Collins, who grew up in Asheville, had been in various bands with the same group of guys for years. He joked that they’d only ever play two shows — Bele Chere and Goombay — breaking up following Goombay and regrouping in time to start practicing for the next Bele Chere. About a decade ago, Collins formed Free Flow (with a friend who has since left the group) “to bring something different and do some stuff that people wouldn’t expect.” They quickly added fellow Asheville natives Roger “Li’l Rog” Ware on lead vocals and percussion and Darrel “BNote” Griffin on bass and vocals.
The band’s bio describes Griffin as the heartbeat of Free Flow. “He’s the heaviest-groove bass player ever,” says Thaw. “Sometimes he even breaks my concentration, and I go, ‘What a deep pocket.’” Because of the hefty bass part, Thaw names George Clinton’s “Atomic Dog” among his favorites that Free Flow performs. But part of the magic of that selection is that Collins, on a dime, will work in a snippet from another song, or take the whole thing in an unexpected direction.
“Me and Darrell, we know a lot of old-school. He’ll hear a bass line in his head that’ll be in the same key as something that we’re doing, and I’ll say, ‘Oh, you want to go there,’ and I’ll follow. Or he’ll follow me,’” says Collins. He and Griffin go back to grade school. Their chemistry comes from knowing each other for so long and “just having fun. We try to make it fun onstage.”
The band expects its audience to make it fun offstage, too. “We’re not a sit-and-watch band,” says Thaw. “Don’t hold up the wall.”
Originally from Brooklyn, he relocated to Asheville in the late ’90s and joined funk outfit Information Network. While Thaw calls Ray Kelly, that band’s drummer, “a big influence on me,” it’s Free Flow — which he joined in 2006 — that he describes as “the guardians of funk.”
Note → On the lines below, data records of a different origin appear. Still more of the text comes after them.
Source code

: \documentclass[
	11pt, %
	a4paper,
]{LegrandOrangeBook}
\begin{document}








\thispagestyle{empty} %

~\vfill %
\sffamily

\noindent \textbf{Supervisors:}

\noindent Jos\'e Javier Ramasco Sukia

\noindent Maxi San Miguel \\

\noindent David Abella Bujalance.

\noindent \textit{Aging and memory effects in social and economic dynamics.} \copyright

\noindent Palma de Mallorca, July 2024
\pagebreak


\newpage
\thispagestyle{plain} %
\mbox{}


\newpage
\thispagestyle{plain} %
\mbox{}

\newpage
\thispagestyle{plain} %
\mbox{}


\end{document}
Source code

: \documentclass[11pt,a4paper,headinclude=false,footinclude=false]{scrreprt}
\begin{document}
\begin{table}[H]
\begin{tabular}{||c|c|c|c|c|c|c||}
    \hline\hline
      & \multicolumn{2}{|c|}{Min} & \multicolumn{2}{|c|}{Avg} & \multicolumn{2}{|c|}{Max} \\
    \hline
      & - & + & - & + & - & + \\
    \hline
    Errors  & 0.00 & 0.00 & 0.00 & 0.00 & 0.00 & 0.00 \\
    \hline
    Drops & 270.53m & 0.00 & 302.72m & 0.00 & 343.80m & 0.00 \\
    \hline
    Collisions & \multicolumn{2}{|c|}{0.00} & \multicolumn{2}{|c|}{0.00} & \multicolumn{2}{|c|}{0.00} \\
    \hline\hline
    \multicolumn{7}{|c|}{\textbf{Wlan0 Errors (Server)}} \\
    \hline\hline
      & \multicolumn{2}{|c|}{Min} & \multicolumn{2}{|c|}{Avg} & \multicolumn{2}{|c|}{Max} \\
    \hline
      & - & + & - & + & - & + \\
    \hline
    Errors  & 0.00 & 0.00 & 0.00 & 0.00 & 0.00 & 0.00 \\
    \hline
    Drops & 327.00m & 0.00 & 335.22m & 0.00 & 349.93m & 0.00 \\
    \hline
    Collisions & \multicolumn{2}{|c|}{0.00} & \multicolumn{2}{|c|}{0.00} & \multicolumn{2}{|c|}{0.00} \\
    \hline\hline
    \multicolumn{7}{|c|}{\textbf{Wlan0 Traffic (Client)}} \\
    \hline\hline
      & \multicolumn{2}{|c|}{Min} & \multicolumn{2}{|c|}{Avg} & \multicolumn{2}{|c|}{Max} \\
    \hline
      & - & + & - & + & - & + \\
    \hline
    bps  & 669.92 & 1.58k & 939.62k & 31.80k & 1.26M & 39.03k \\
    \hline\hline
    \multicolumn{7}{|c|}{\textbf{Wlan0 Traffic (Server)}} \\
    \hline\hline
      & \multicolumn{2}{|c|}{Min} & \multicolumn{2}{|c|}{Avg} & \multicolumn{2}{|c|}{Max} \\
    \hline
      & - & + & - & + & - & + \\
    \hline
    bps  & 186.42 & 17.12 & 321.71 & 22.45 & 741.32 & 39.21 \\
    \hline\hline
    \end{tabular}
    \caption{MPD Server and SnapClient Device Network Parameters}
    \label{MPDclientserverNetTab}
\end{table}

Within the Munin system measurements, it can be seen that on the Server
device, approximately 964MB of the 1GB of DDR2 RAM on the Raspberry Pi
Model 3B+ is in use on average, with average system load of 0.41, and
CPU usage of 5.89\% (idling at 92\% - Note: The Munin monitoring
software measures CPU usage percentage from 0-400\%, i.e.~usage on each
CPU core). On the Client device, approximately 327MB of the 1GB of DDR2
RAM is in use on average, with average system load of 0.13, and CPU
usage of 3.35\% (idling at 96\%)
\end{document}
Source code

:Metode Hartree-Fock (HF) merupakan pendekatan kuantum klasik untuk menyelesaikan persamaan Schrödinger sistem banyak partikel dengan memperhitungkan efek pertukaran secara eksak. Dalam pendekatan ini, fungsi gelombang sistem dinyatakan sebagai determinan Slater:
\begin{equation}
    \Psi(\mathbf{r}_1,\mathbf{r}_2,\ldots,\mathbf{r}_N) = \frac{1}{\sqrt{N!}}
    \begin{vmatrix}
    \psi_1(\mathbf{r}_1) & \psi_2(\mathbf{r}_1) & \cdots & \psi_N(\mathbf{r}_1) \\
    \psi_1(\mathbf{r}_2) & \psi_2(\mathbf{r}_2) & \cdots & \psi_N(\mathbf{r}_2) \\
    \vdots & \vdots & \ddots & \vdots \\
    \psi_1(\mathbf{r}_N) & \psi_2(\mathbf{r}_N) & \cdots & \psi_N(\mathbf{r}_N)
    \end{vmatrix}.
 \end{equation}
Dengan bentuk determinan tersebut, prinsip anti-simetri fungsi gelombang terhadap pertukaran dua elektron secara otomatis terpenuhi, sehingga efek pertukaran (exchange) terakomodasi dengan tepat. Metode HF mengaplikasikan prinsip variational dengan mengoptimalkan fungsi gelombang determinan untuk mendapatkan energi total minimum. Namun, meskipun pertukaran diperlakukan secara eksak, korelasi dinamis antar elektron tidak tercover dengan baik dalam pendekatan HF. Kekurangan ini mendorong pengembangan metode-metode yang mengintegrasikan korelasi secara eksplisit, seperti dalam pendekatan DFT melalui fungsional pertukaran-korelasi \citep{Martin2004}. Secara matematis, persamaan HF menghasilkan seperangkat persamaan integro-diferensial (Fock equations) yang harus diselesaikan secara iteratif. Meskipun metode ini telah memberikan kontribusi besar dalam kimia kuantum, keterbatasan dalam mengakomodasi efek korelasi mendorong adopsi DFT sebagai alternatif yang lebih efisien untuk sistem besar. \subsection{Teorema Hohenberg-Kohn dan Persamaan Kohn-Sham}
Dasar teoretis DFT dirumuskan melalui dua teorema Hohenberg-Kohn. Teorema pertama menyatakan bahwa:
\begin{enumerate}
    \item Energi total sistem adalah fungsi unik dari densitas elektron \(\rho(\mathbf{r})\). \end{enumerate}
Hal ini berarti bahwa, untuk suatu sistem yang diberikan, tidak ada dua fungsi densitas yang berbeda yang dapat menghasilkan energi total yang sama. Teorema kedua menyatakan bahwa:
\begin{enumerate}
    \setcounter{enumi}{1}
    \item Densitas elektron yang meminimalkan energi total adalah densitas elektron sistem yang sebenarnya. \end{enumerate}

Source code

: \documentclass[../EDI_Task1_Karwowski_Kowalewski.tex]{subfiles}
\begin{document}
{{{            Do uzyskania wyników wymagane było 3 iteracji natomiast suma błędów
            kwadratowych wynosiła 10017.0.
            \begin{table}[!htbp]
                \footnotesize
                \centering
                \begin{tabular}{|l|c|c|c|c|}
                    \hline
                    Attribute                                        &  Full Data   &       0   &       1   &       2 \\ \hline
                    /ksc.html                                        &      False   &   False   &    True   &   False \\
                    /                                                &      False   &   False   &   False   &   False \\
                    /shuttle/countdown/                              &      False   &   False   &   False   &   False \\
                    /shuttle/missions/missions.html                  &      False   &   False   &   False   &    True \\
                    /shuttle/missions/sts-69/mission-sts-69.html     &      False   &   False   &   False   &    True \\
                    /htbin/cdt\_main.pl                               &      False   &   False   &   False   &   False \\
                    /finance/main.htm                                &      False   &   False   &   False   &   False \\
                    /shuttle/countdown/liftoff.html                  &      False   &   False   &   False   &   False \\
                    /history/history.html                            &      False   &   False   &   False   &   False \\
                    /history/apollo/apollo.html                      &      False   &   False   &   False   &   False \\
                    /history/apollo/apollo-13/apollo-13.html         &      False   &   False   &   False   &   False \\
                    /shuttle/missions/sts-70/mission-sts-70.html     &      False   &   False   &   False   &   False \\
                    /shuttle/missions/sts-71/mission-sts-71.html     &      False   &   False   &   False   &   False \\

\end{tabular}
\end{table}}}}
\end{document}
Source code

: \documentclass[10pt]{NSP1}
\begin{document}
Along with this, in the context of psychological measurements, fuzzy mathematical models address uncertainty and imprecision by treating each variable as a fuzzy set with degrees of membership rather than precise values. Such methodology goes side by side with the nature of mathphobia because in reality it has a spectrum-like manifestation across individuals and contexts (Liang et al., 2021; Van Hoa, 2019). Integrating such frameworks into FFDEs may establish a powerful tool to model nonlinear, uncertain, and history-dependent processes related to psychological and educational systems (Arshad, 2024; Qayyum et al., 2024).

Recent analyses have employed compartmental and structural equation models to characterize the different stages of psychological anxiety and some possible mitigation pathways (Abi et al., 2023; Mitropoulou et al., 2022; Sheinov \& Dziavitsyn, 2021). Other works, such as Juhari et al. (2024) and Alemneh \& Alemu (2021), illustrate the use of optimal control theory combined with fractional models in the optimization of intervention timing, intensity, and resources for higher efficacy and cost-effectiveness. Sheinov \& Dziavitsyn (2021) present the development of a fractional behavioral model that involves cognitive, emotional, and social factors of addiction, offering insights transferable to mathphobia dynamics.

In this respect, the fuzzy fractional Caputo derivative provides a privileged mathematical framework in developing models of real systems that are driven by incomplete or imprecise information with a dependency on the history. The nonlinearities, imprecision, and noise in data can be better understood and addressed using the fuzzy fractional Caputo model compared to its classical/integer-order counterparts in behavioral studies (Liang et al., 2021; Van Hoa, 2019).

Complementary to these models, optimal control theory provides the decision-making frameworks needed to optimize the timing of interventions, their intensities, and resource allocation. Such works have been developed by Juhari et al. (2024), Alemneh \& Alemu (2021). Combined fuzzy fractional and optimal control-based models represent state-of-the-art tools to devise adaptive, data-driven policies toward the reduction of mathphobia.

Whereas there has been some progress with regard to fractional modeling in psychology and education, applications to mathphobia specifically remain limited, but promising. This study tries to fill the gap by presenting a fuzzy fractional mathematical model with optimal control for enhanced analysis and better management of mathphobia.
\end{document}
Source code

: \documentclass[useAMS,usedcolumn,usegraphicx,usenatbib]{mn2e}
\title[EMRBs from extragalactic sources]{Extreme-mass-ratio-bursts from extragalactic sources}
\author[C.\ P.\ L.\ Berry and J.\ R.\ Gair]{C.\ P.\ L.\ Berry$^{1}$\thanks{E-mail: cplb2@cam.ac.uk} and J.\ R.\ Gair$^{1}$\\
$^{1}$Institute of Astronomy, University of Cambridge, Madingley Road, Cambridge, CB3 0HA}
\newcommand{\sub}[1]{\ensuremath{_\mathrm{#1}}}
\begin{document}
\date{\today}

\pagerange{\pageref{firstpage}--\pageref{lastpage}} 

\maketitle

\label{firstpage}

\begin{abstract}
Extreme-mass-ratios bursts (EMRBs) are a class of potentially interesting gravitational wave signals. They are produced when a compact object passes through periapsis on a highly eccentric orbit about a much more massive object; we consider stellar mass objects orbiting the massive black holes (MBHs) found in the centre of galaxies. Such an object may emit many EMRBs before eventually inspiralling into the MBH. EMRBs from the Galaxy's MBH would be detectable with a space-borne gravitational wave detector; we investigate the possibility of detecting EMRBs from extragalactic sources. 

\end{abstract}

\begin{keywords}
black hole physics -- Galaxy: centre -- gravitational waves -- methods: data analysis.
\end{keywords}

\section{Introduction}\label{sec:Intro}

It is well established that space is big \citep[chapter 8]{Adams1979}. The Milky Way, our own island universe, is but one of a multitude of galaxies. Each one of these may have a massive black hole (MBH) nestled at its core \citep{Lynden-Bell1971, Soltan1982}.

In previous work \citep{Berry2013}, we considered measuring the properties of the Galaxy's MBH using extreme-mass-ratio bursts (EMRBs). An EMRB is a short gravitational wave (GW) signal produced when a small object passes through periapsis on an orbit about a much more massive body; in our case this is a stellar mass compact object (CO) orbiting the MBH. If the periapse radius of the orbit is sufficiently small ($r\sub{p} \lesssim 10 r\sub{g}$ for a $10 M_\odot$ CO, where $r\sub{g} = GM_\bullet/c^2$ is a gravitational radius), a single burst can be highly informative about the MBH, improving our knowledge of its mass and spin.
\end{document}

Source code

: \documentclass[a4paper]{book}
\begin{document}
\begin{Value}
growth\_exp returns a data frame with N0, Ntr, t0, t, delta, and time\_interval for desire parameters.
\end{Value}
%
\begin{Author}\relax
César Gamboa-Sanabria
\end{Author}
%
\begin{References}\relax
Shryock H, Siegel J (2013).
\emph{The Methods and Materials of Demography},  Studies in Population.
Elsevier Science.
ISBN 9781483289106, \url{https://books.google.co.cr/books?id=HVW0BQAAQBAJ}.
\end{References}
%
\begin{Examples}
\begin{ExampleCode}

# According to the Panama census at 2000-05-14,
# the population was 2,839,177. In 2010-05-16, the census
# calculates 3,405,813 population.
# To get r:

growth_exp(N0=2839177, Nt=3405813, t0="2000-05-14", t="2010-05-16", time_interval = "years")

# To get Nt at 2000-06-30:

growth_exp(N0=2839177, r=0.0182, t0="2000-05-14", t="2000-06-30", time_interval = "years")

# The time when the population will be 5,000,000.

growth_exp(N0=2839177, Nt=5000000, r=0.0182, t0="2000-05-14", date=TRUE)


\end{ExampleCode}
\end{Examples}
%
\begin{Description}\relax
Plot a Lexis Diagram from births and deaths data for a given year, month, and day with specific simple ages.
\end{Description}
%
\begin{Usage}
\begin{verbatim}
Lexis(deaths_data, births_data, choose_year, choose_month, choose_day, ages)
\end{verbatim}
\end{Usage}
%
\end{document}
Part of that is because the band draws fans from across generations and social groups. Over the Fourth of July holiday, Free Flow played the class reunion of two black segregated schools. The youngest of that group was in his late 60s, and everyone was still up dancing. Over the years, Free Flow has performed regularly at Tressa’s and the now-closed Magnolia’s; Pack’s Tavern is a new favorite room because the crowd can push back the tables and show off its best moves.
“We’ll pull in new material if we can make it fit in our genre,” Thaw says. Pharrell’s “Happy” is a recent addition to the set list, and at the Montford Music & Arts Festival in May, Free Flow did a version of “Get Lucky” that Daft Punk would likely approve of. But, the guitarist adds, “We’re also not afraid to play some old Temptations.”